Kashmir cricket’s first big IPL moment underlines the urgent need for transparent, accountable sporting governance

Auqib Nabi’s Rs 8.40 crore IPL auction moment is being celebrated, quite rightly, as a personal triumph and a rare collective joy in Kashmir that has long watched its sporting dreams stall at the margins. Yet this historic first for cricket in Kashmir also exposes a deeper, uncomfortable truth: individual brilliance is succeeding despite the system, not because of it. That paradox is precisely why sports bodies, especially in fragile and aspirational regions like Jammu and Kashmir, must be professional, apolitical, fair and transparent.
Sporting institutions are not ornamental structures; they are gatekeepers of opportunity. When they function professionally, they create predictable pathways where talent knows what is required, how to access trials, and how selection decisions are made. When they do not, sport degenerates into patronage, favouritism and attrition. The repeated allegations levelled against the Jammu and Kashmir Cricket Association, opaque selections, absence of club cricket, unilateral decision making and administrative paralysis, point to a governance failure that no single auction success can mask.

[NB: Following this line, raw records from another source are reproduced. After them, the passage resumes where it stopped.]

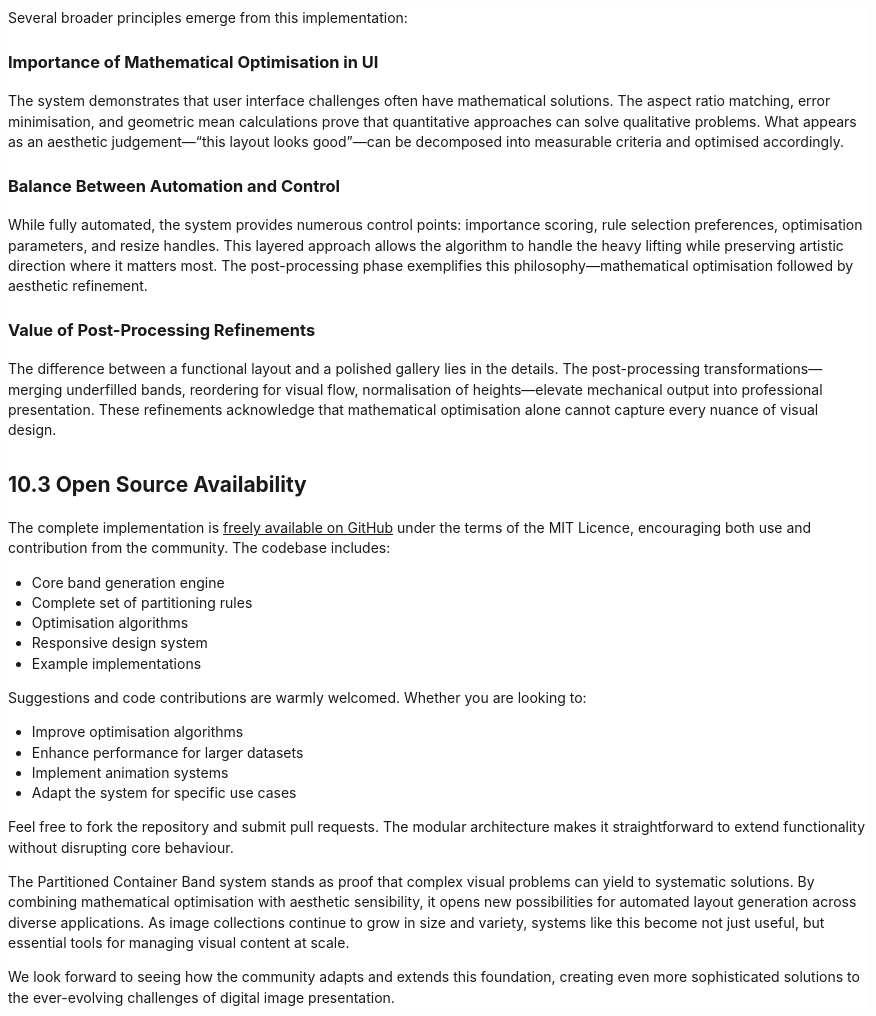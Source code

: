 Several broader principles emerge from this implementation:

### **Importance of Mathematical Optimisation in UI**

The system demonstrates that user interface challenges often have mathematical solutions. The aspect ratio matching, error minimisation, and geometric mean calculations prove that quantitative approaches can solve qualitative problems. What appears as an aesthetic judgement—“this layout looks good”—can be decomposed into measurable criteria and optimised accordingly.

### **Balance Between Automation and Control**

While fully automated, the system provides numerous control points: importance scoring, rule selection preferences, optimisation parameters, and resize handles. This layered approach allows the algorithm to handle the heavy lifting while preserving artistic direction where it matters most. The post-processing phase exemplifies this philosophy—mathematical optimisation followed by aesthetic refinement.

### **Value of Post-Processing Refinements**

The difference between a functional layout and a polished gallery lies in the details. The post-processing transformations—merging underfilled bands, reordering for visual flow, normalisation of heights—elevate mechanical output into professional presentation. These refinements acknowledge that mathematical optimisation alone cannot capture every nuance of visual design.

## **10.3 Open Source Availability**

The complete implementation is [freely available on GitHub](https://github.com/curioustorvald/partband) under the terms of the MIT Licence, encouraging both use and contribution from the community. The codebase includes:

- Core band generation engine
- Complete set of partitioning rules
- Optimisation algorithms
- Responsive design system
- Example implementations

Suggestions and code contributions are warmly welcomed. Whether you are looking to:

- Improve optimisation algorithms
- Enhance performance for larger datasets
- Implement animation systems
- Adapt the system for specific use cases

Feel free to fork the repository and submit pull requests. The modular architecture makes it straightforward to extend functionality without disrupting core behaviour.

The Partitioned Container Band system stands as proof that complex visual problems can yield to systematic solutions. By combining mathematical optimisation with aesthetic sensibility, it opens new possibilities for automated layout generation across diverse applications. As image collections continue to grow in size and variety, systems like this become not just useful, but essential tools for managing visual content at scale.

We look forward to seeing how the community adapts and extends this foundation, creating even more sophisticated solutions to the ever-evolving challenges of digital image presentation.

Apolitical functioning is not a slogan but a necessity. The moment political influence enters sports administration, merit is replaced by loyalty, and dissent by fear. Jammu and Kashmir’s cricketing history over the past decade shows how political intervention, court battles and bureaucratic control have crowded out cricket itself. Administrators may change, committees may be appointed, but unless politics is decisively kept out, instability becomes permanent, and players pay the price.

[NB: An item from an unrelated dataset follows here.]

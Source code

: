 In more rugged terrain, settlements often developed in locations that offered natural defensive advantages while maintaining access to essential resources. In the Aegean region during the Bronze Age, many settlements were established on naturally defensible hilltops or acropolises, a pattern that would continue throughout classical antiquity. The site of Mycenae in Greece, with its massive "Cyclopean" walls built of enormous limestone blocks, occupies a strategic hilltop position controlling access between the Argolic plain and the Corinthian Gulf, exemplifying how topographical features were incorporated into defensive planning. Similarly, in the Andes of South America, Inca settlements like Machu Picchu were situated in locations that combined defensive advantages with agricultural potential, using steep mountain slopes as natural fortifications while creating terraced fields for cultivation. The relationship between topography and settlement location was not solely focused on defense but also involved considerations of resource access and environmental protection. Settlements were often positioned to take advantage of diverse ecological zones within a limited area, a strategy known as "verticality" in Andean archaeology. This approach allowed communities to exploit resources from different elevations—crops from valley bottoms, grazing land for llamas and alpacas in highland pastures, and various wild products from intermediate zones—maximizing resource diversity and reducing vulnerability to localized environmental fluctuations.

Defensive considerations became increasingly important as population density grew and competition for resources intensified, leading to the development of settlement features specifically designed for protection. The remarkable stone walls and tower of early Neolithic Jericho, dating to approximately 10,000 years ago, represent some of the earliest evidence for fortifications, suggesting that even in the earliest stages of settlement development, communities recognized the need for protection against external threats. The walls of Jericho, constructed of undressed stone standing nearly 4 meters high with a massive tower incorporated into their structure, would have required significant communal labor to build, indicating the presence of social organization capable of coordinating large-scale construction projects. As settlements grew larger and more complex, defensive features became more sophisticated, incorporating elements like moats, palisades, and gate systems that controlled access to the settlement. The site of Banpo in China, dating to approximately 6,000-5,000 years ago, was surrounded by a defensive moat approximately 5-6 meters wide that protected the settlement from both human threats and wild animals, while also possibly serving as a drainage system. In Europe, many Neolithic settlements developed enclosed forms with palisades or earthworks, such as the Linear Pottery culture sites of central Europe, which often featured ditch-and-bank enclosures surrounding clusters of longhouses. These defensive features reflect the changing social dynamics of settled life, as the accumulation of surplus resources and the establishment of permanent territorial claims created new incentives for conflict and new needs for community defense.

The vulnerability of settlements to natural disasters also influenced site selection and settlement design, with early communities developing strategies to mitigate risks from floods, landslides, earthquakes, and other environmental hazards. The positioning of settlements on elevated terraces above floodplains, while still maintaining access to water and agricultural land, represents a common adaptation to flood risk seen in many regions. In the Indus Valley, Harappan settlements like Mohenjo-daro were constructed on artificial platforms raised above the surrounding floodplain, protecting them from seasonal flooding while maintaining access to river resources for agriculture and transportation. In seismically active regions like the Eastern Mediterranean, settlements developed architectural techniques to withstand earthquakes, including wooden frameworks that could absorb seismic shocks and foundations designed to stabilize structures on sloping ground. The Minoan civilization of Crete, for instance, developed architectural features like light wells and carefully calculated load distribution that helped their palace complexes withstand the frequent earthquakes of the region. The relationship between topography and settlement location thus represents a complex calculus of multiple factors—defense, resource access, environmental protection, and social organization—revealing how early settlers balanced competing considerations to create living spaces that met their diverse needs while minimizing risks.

Fairness and transparency are the moral core of sport. Selection and rejection are part of any competitive system, but exclusion without access is injustice. When trials are shut, criteria unpublished and clubs frozen out, hundreds of players are denied not just a chance, but dignity. The data on Jammu and Kashmir’s domestic performance across age groups reflects the outcome of such systemic neglect: stagnation, not scarcity of talent.
Auqib Nabi’s journey should have been routine in a healthy system, one among many success stories emerging from a robust domestic structure. Instead, it has become an exception, elevated because so few make it through. That is a warning sign. If sports bodies continue to operate as closed, politicised and opaque entities, more talent will leave, burn out or be lost entirely.
Professional, apolitical, fair and transparent governance is not an abstract reform demand. It is the difference between sport as hope and sport as heartbreak. In Kashmir, the stakes could not be clearer.